- [Exercise directions] When the line containing "applicable in any" appears in the data below, begin copying there and stop only after the line containing "The easiest way".

Available data START

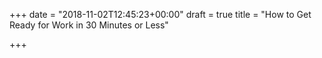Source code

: +++
date = "2018-11-02T12:45:23+00:00"
draft = true
title = "How to Get Ready for Work in 30 Minutes or Less"

+++
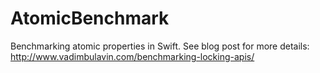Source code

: # AtomicBenchmark
Benchmarking atomic properties in Swift. See blog post for more details: http://www.vadimbulavin.com/benchmarking-locking-apis/
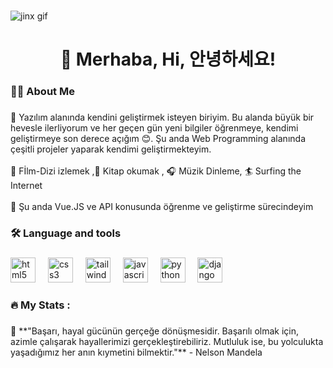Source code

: ###

![jinx gif](https://github.com/user-attachments/assets/1664b34c-50b8-4518-b07d-a6d47a9ed014)


###

<h1 align="center">🤗 Merhaba, Hi, 안녕하세요!</h1>

###

<h3 align="left">👩‍💻  About Me</h3>

###

<p align="left">🔭 Yazılım alanında kendini geliştirmek isteyen biriyim. Bu alanda büyük bir hevesle ilerliyorum ve her geçen gün yeni bilgiler öğrenmeye, kendimi geliştirmeye son derece açığım 😊. Şu anda Web Programming alanında çeşitli projeler yaparak kendimi geliştirmekteyim.<br> <br>🎨 Fİlm-Dizi izlemek ,📖 Kitap okumak , 🎧 Müzik Dinleme, 🏄 Surfing the Internet<br><br>🌱 Şu anda Vue.JS ve API konusunda öğrenme ve geliştirme sürecindeyim</p>

###

<h3 align="left">🛠 Language and tools</h3>

###

<div align="left">
  <img src="https://img.shields.io/badge/HTML5-E34F26?logo=html5&logoColor=white&style=for-the-badge" height="40" alt="html5 logo"  />
  <img width="12" />
  <img src="https://img.shields.io/badge/CSS3-1572B6?logo=css3&logoColor=white&style=for-the-badge" height="40" alt="css3 logo"  />
  <img width="12" />
  <img src="https://img.shields.io/badge/Tailwind CSS-06B6D4?logo=tailwindcss&logoColor=black&style=for-the-badge" height="40" alt="tailwindcss logo"  />
  <img width="12" />
  <img src="https://img.shields.io/badge/JavaScript-F7DF1E?logo=javascript&logoColor=black&style=for-the-badge" height="40" alt="javascript logo"  />
  <img width="12" />
  <img src="https://img.shields.io/badge/Python-3776AB?logo=python&logoColor=white&style=for-the-badge" height="40" alt="python logo"  />
  <img width="12" />
  <img src="https://img.shields.io/badge/Django-092E20?logo=django&logoColor=white&style=for-the-badge" height="40" alt="django logo"  />
</div>

###

<h3 align="left">🔥   My Stats :</h3>

###

<p align="left">🌟 **"Başarı, hayal gücünün gerçeğe dönüşmesidir. Başarılı olmak için, azimle çalışarak hayallerimizi gerçekleştirebiliriz. Mutluluk ise, bu yolculukta yaşadığımız her anın kıymetini bilmektir."** - Nelson Mandela</p>

###

<!---
MertOzturk06/MertOzturk06 is a ✨ special ✨ repository because its `README.md` (this file) appears on your GitHub profile.
You can click the Preview link to take a look at your changes.
--->
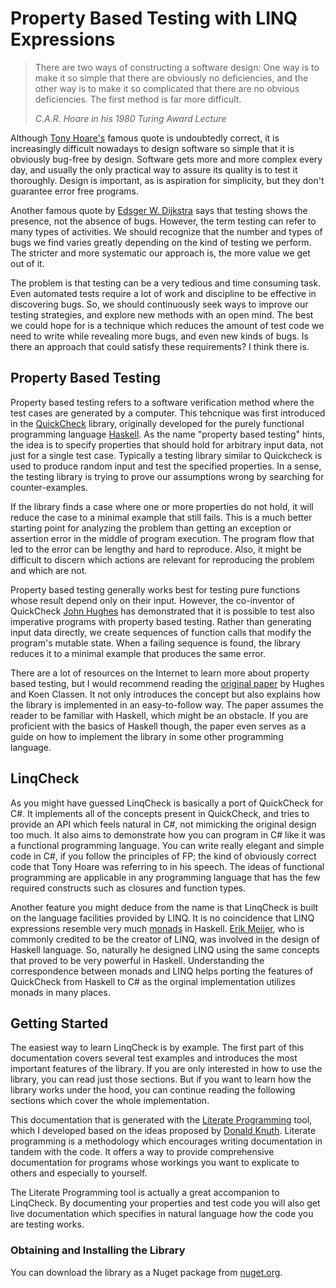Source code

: ﻿---
ProjectName: LinqCheck
Logo: images/LinqCheck.svg
GitHub: https://github.com/johtela/LinqCheck
Footer: "Copyright © 2018 Tommi Johtela"
License: License.html
BootstrapStyle: simplex
MarkdownStyle: modern
SyntaxHighlight: son-of-obsidian
UseDiagrams: true
DiagramStyle: mermaid
UseMath: true
---
# Property Based Testing with LINQ Expressions

> There are two ways of constructing a software design: One way is to make it 
> so simple that there are obviously no deficiencies, and the other way is to 
> make it so complicated that there are no obvious deficiencies. The first 
> method is far more difficult. 
> 
> _C.A.R. Hoare in his 1980 Turing Award Lecture_

Although [Tony Hoare's](https://en.wikipedia.org/wiki/Tony_Hoare) famous quote 
is undoubtedly correct, it is increasingly difficult nowadays to design software 
so simple that it is obviously bug-free by design. Software gets more and 
more complex every day, and usually the only practical way to assure its quality 
is to test it thoroughly. Design is important, as is aspiration for simplicity, 
but they don't guarantee error free programs.

Another famous quote by [Edsger W. Dijkstra](https://en.wikipedia.org/wiki/Edsger_W._Dijkstra) 
says that testing shows the presence, not the absence of bugs. However, the 
term testing can refer to many types of activities. We should recognize that 
the number and types of bugs we find varies greatly depending on the kind of 
testing we perform. The stricter and more systematic our approach is, the more 
value we get out of it.

The problem is that testing can be a very tedious and time consuming task. Even
automated tests require a lot of work and discipline to be effective in
discovering bugs. So, we should continuously seek ways to improve our testing 
strategies, and explore new methods with an open mind. The best we could hope
for is a technique which reduces the amount of test code we need to write while 
revealing more bugs, and even new kinds of bugs. Is there an approach that 
could satisfy these requirements? I think there is.

## Property Based Testing

Property based testing refers to a software verification method where the
test cases are generated by a computer. This tehcnique was first introduced in 
the [QuickCheck](https://en.wikipedia.org/wiki/QuickCheck) library, 
originally developed for the purely functional programming language 
[Haskell](https://www.haskell.org/). As the name "property based testing" hints, 
the idea is to specify properties that should hold for arbitrary input data,
not just for a single test case. Typically a testing library similar to 
Quickcheck is used to produce random input and test the specified properties. 
In a sense, the testing library is trying to prove our assumptions wrong by 
searching for counter-examples.

If the library finds a case where one or more properties do not hold, it will 
reduce the case to a minimal example that still fails. This is a much better 
starting point for analyzing the problem than getting an exception or 
assertion error in the middle of program execution. The program flow that led 
to the error can be lengthy and hard to reproduce. Also, it  might be difficult 
to discern which actions are relevant for reproducing the problem and which 
are not.

Property based testing generally works best for testing pure functions
whose result depend only on their input. However, the co-inventor of QuickCheck 
[John Hughes](https://en.wikipedia.org/wiki/John_Hughes_(computer_scientist))
has demonstrated that it is possible to test also imperative programs with
property based testing. Rather than generating input data directly, we create 
sequences of function calls that modify the program's mutable state. When a 
failing sequence is found, the library reduces it to a minimal example that 
produces the same error.

There are a lot of resources on the Internet to learn more about property
based testing, but I would recommend reading the
[original paper](http://www.eecs.northwestern.edu/~robby/courses/395-495-2009-fall/quick.pdf)
by Hughes and Koen Classen. It not only introduces the concept but also
explains how the library is implemented in an easy-to-follow way. The paper 
assumes the reader to be familiar with Haskell, which might be an obstacle. 
If you are proficient with the basics of Haskell though, the paper even 
serves as a guide on how to implement the library in some other programming 
language.

## LinqCheck

As you might have guessed LinqCheck is basically a port of QuickCheck for C#.
It implements all of the concepts present in QuickCheck, and tries to provide 
an API which feels natural in C#, not mimicking the original design too much.
It also aims to demonstrate how you can program in C# like it was a functional 
programming language. You can write really elegant and simple code in C#, if
you follow the principles of FP; the kind of obviously correct code that Tony 
Hoare was referring to in his speech. The ideas of functional programming are 
applicable in any programming language that has the few required constructs 
such as closures and function types.

Another feature you might deduce from the name is that LinqCheck is built on 
the language facilities provided by LINQ. It is no coincidence that LINQ 
expressions resemble very much [monads](https://en.wikipedia.org/wiki/Monad_(functional_programming)) 
in Haskell. [Erik Meijer](https://en.wikipedia.org/wiki/Erik_Meijer_(computer_scientist)),
who is commonly credited to be the creator of LINQ, was involved in the design of 
Haskell language. So, naturally he designed LINQ using the same concepts that 
proved to be very powerful in Haskell. Understanding the correspondence between 
monads and LINQ helps porting the features of QuickCheck from Haskell to C# as 
the orginal implementation utilizes monads in many places. 

## Getting Started

The easiest way to learn LinqCheck is by example. The first part of this 
documentation covers several test examples and introduces the most important
features of the library. If you are only interested in how to use the library, 
you can read just those sections. But if you want to learn how the library works
under the hood, you can continue reading the following sections which cover the
whole implementation. 

This documentation that is generated with the 
[Literate Programming](https://johtela.github.io/LiterateProgramming/) tool,
which I developed based on the ideas proposed by 
[Donald Knuth](https://fi.wikipedia.org/wiki/Donald_Knuth). Literate programming 
is a methodology which encourages writing documentation in tandem with the code.
It offers a way to provide comprehensive documentation for programs whose 
workings you want to explicate to others and especially to yourself.

The Literate Programming tool is actually a great accompanion to LinqCheck. By 
documenting your properties and test code you will also get live documentation
which specifies in natural language how the code you are testing works.

### Obtaining and Installing the Library

You can download the library as a Nuget package from [nuget.org](https://www.nuget.org/).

Available data END

- [Task result]
applicable in any programming language that has the few required constructs 
such as closures and function types.

Another feature you might deduce from the name is that LinqCheck is built on 
the language facilities provided by LINQ. It is no coincidence that LINQ 
expressions resemble very much [monads](https://en.wikipedia.org/wiki/Monad_(functional_programming)) 
in Haskell. [Erik Meijer](https://en.wikipedia.org/wiki/Erik_Meijer_(computer_scientist)),
who is commonly credited to be the creator of LINQ, was involved in the design of 
Haskell language. So, naturally he designed LINQ using the same concepts that 
proved to be very powerful in Haskell. Understanding the correspondence between 
monads and LINQ helps porting the features of QuickCheck from Haskell to C# as 
the orginal implementation utilizes monads in many places. 

## Getting Started

The easiest way to learn LinqCheck is by example. The first part of this 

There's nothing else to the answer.